Aschura: Gedenken an die Schlacht von Kerbala

 
Aschura ist das jährliche schiitische Trauer- und Bußritual um Hussein, den Sohn Alis und Fatimas.

Aschura ist das jährliche schiitische Trauer- und Bußritual um Hussein, den Sohn Alis und Fatimas.

Die Aschura-Riten bilden den Höhepunkt des islamischen Monats Muharram.

Die Bereitschaft zum Selbstopfer vergegenwärtigt das Martyrium des dritten Imams.

680 war Hussein an die Spitze einer Aufstandsbewegung getreten, die von den umayyadischen Regierungstruppen in Kerbala (im heutigen Irak) blutig niedergeschlagen wurde.

Hussein und seine nächsten Verwandten wurden in der Schlacht getötet.

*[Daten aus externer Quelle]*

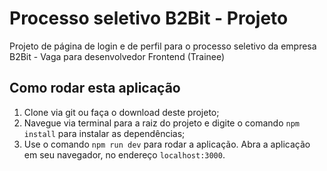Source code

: # Processo seletivo B2Bit - Projeto

Projeto de página de login e de perfil para o processo seletivo da empresa B2Bit - Vaga para desenvolvedor Frontend (Trainee)

## Como rodar esta aplicação
1. Clone via git ou faça o download deste projeto;
2. Navegue via terminal para a raiz do projeto e digite o comando `npm install` para instalar as dependências;
3. Use o comando `npm run dev` para rodar a aplicação. Abra a aplicação em seu navegador, no endereço `localhost:3000`.


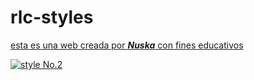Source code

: # rlc-styles

[esta es una web creada por ***Nuska*** con fines educativos](https://nuskalore.github.io/nsk-rlc-styles.github.io/)

[![style No.2](https://www.utherverse.com/bucket/63253d27-e9ec-4df6-beb6-b6ab04ae614a "style No.2, by Nuska")](https://www.utherverse.com/bucket/63253d27-e9ec-4df6-beb6-b6ab04ae614a)
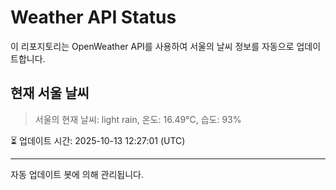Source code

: 
# Weather API Status

이 리포지토리는 OpenWeather API를 사용하여 서울의 날씨 정보를 자동으로 업데이트합니다.

## 현재 서울 날씨
> 서울의 현재 날씨: light rain, 온도: 16.49°C, 습도: 93%

⏳ 업데이트 시간: 2025-10-13 12:27:01 (UTC)

---
자동 업데이트 봇에 의해 관리됩니다.
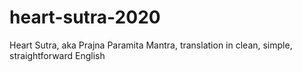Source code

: # heart-sutra-2020
Heart Sutra, aka Prajna Paramita Mantra, translation in clean, simple, straightforward English
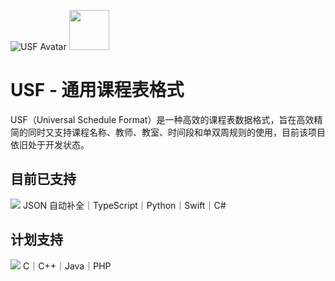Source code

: ![USF Avatar](https://github.com/user-attachments/assets/563db63c-954f-4d47-839e-c475d88ab7fc)
<image src="https://github.com/user-attachments/assets/563db63c-954f-4d47-839e-c475d88ab7fc" height="64"/>

# USF - 通用课程表格式
USF（Universal Schedule Format）是一种高效的课程表数据格式，旨在高效精简的同时又支持课程名称、教师、教室、时间段和单双周规则的使用，目前该项目依旧处于开发状态。

## 目前已支持
<img src="https://skillicons.dev/icons?i=ts,py,swift,cs" />
JSON 自动补全｜TypeScript｜Python｜Swift｜C#

## 计划支持
<img src="https://skillicons.dev/icons?i=c,cpp,java,php" />
C｜C++｜Java｜PHP
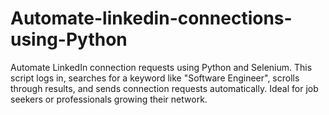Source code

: # Automate-linkedin-connections-using-Python
Automate LinkedIn connection requests using Python and Selenium. This script logs in, searches for a keyword like "Software Engineer", scrolls through results, and sends connection requests automatically. Ideal for job seekers or professionals growing their network.
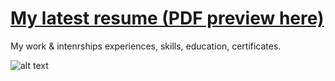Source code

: # [My latest resume (PDF preview here)](https://github.com/jovana-marceta/resume/blob/master/JovanaMar%C4%8DetaCV.pdf) 

My work & intenrships experiences, skills, education, certificates.

![alt text](https://i.imgur.com/FMdH5X7.png)
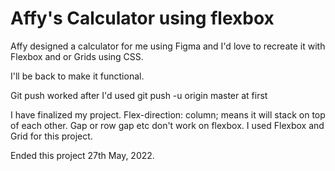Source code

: # Affy's Calculator using flexbox

Affy designed a calculator for me using Figma and I'd love to recreate it with Flexbox and or Grids using CSS.

I'll be back to make it functional.

Git push worked after I'd used git push -u origin master at first

I have finalized my project.
Flex-direction: column; means it will stack on top of each other.
Gap or row gap etc don't work on flexbox.
I used Flexbox and Grid for this project.

Ended this project 27th May, 2022.

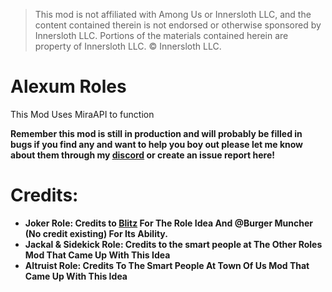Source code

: > This mod is not affiliated with Among Us or Innersloth LLC, and the content contained therein is not endorsed or otherwise sponsored by Innersloth LLC. Portions of the materials contained herein are property of Innersloth LLC. © Innersloth LLC.

# Alexum Roles

This Mod Uses MiraAPI to function

**Remember this mod is still in production and will probably be filled in bugs if you find any and want to help you boy out please let me know about them through my [discord](https://discord.gg/7wU5HMPtCB) or create an issue report here!**

# Credits:
* **Joker Role: Credits to [Blitz](https://www.youtube.com/@HeloBaloo) For The Role Idea And @Burger Muncher (No credit existing) For Its Ability.**
* **Jackal & Sidekick Role: Credits to the smart people at The Other Roles Mod That Came Up With This Idea**
* **Altruist Role: Credits To The Smart People At Town Of Us Mod That Came Up With This Idea** 
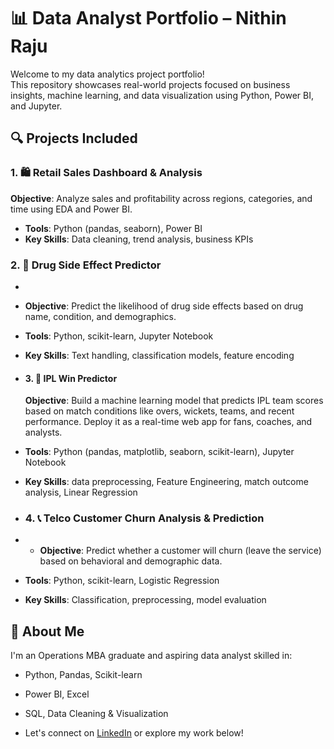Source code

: # 📊 Data Analyst Portfolio – Nithin Raju

Welcome to my data analytics project portfolio!  
This repository showcases real-world projects focused on business insights, machine learning, and data visualization using Python, Power BI, and Jupyter.

## 🔍 Projects Included

### 1. 🛍️ Retail Sales  Dashboard  & Analysis

**Objective**: Analyze sales and profitability across regions, categories, and time using EDA and Power BI.
- **Tools**: Python (pandas, seaborn), Power BI
- **Key Skills**: Data cleaning, trend analysis, business KPIs

### 2. 💊 Drug Side Effect Predictor
- 
- **Objective**: Predict the likelihood of drug side effects based on drug name, condition, and demographics.
- **Tools**: Python, scikit-learn, Jupyter Notebook
- **Key Skills**: Text handling, classification models, feature encoding

- #### 3. 🏏 IPL Win Predictor

  **Objective**: Build a machine learning model that predicts IPL team scores based on match conditions like overs, wickets, teams, and recent performance.
                 Deploy it as a real-time web app for fans, coaches, and analysts.
- **Tools**: Python (pandas, matplotlib, seaborn, scikit-learn), Jupyter Notebook  
- **Key Skills**: data preprocessing, Feature Engineering, match outcome analysis, Linear Regression

- ### 4. 📞 Telco Customer Churn Analysis & Prediction

- - **Objective**: Predict whether a customer will churn (leave the service) based on behavioral and demographic data.
- **Tools**: Python, scikit-learn, Logistic Regression
- **Key Skills**: Classification, preprocessing, model evaluation

## 🚀 About Me

I'm an Operations MBA graduate and aspiring data analyst skilled in:
- Python, Pandas, Scikit-learn
- Power BI, Excel
- SQL, Data Cleaning & Visualization

- Let's connect on [LinkedIn](https://www.linkedin.com/in/nithinrgeorge) or explore my work below!

  
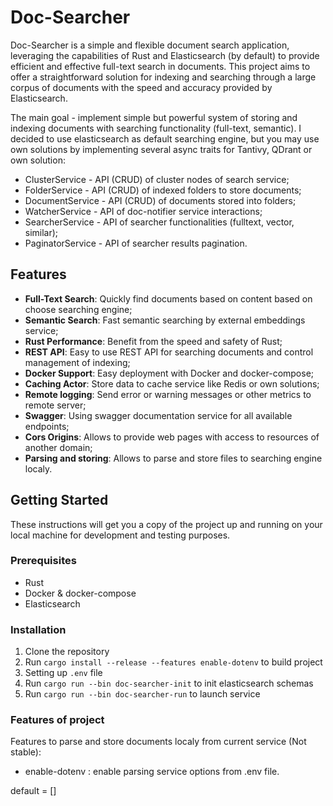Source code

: # Doc-Searcher

Doc-Searcher is a simple and flexible document search application, leveraging the capabilities of Rust and Elasticsearch (by default)
to provide efficient and effective full-text search in documents. This project aims to offer a straightforward solution for
indexing and searching through a large corpus of documents with the speed and accuracy provided by Elasticsearch.

The main goal - implement simple but powerful system of storing and indexing documents with searching functionality (full-text, semantic).
I decided to use elasticsearch as default searching engine, but you may use own solutions by implementing several async traits
for Tantivy, QDrant or own solution:

 - ClusterService   - API (CRUD) of cluster nodes of search service;
 - FolderService    - API (CRUD) of indexed folders to store documents; 
 - DocumentService  - API (CRUD) of documents stored into folders; 
 - WatcherService   - API of doc-notifier service interactions;
 - SearcherService  - API of searcher functionalities (fulltext, vector, similar);
 - PaginatorService - API of searcher results pagination.

## Features

- **Full-Text Search**: Quickly find documents based on content based on choose searching engine;
- **Semantic Search**: Fast semantic searching by external embeddings service;
- **Rust Performance**: Benefit from the speed and safety of Rust;
- **REST API**: Easy to use REST API for searching documents and control management of indexing;
- **Docker Support**: Easy deployment with Docker and docker-compose;
- **Caching Actor**: Store data to cache service like Redis or own solutions;
- **Remote logging**: Send error or warning messages or other metrics to remote server;
- **Swagger**: Using swagger documentation service for all available endpoints;
- **Cors Origins**: Allows to provide web pages with access to resources of another domain;
- **Parsing and storing**: Allows to parse and store files to searching engine localy.

## Getting Started

These instructions will get you a copy of the project up and running on your local machine for development and testing purposes.

### Prerequisites

- Rust
- Docker & docker-compose
- Elasticsearch

### Installation

1. Clone the repository
2. Run `cargo install --release --features enable-dotenv` to build project
3. Setting up `.env` file
4. Run `cargo run --bin doc-searcher-init` to init elasticsearch schemas
4. Run `cargo run --bin doc-searcher-run` to launch service

### Features of project

Features to parse and store documents localy from current service (Not stable):
- enable-dotenv   : enable parsing service options from .env file.

default = []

Das grausame Gemetzel am 10. Muharram sollte im Bewusstsein der Schiiten eine außerordentliche Bedeutung gewinnen.

Bis heute beherrscht die Erinnerung an Kerbala und die Bewegung Husseins das gesamte religiöse Leben der Schiiten.

Im Unterschied zum sunnitischen Islam haben die Schiiten ein besonderes Verhältnis zum Märtyrertum.

Beim Aschura-Fest empfinden die Gläubigen unter Klagen und Weinen die Leiden Husseins nach, bis hin zu blutigen Selbstgeißelungen.

Zu den Ritualen gehören Erzählungen (Rouza-chwani), ...

... Trauerprozessionen in Trauerkleidung ...

... Selbstgeißelungen (Sinazani) ...

... und die kultische Inszenierung des Martyriums Husseins (Taziya).

Als Höhepunkt dieser ritualisierten Volksfrömmigkeit ritzen sich meist männliche Personen während der Prozessionen ...

... die Stirn mit Rasierklingen auf ...

... und verletzen sich mit Schwertern.

Viele schiitische Religionsgelehrte lehnen diese ...

... exzessive Form der gläubigen Ekstase ab.

Für Frauen gibt es während der Trauertage eigene Veranstaltungen.

Als äußeres Zeichen hüllen sie sich in dunkle Gewänder und verzichten auf das Tragen von Schmuck. (Bilder: dpa, rts, AP)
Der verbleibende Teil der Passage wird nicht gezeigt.